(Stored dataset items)
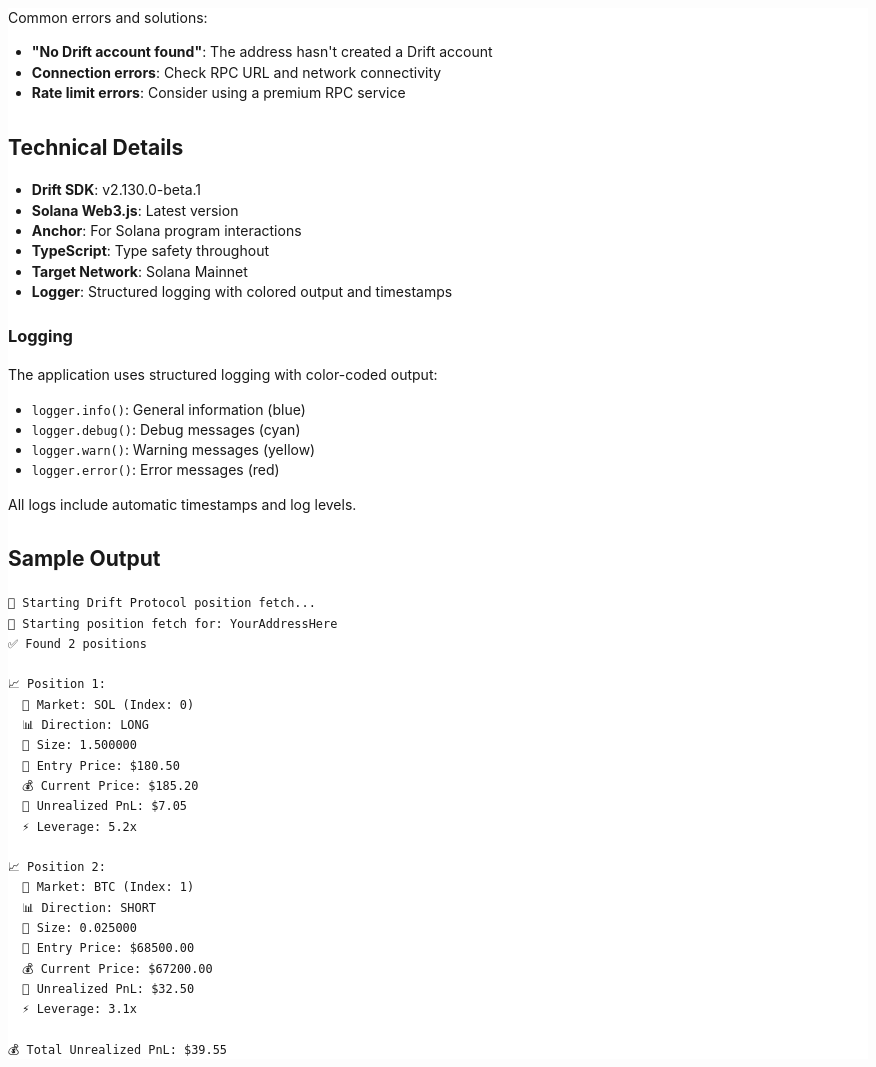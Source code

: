 Common errors and solutions:

- **"No Drift account found"**: The address hasn't created a Drift account
- **Connection errors**: Check RPC URL and network connectivity
- **Rate limit errors**: Consider using a premium RPC service

## Technical Details

- **Drift SDK**: v2.130.0-beta.1
- **Solana Web3.js**: Latest version
- **Anchor**: For Solana program interactions
- **TypeScript**: Type safety throughout
- **Target Network**: Solana Mainnet
- **Logger**: Structured logging with colored output and timestamps

### Logging

The application uses structured logging with color-coded output:

- `logger.info()`: General information (blue)
- `logger.debug()`: Debug messages (cyan)
- `logger.warn()`: Warning messages (yellow)
- `logger.error()`: Error messages (red)

All logs include automatic timestamps and log levels.

## Sample Output

```
🚀 Starting Drift Protocol position fetch...
🎯 Starting position fetch for: YourAddressHere
✅ Found 2 positions

📈 Position 1:
  💱 Market: SOL (Index: 0)
  📊 Direction: LONG
  📏 Size: 1.500000
  🎯 Entry Price: $180.50
  💰 Current Price: $185.20
  💸 Unrealized PnL: $7.05
  ⚡ Leverage: 5.2x

📈 Position 2:
  💱 Market: BTC (Index: 1)
  📊 Direction: SHORT
  📏 Size: 0.025000
  🎯 Entry Price: $68500.00
  💰 Current Price: $67200.00
  💸 Unrealized PnL: $32.50
  ⚡ Leverage: 3.1x

💰 Total Unrealized PnL: $39.55
```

• _Prompt_: In the records above, find the lines holding "Price". Copy each one.

• _Exercise result_:
  🎯 Entry Price: $180.50
  💰 Current Price: $185.20
  🎯 Entry Price: $68500.00
  💰 Current Price: $67200.00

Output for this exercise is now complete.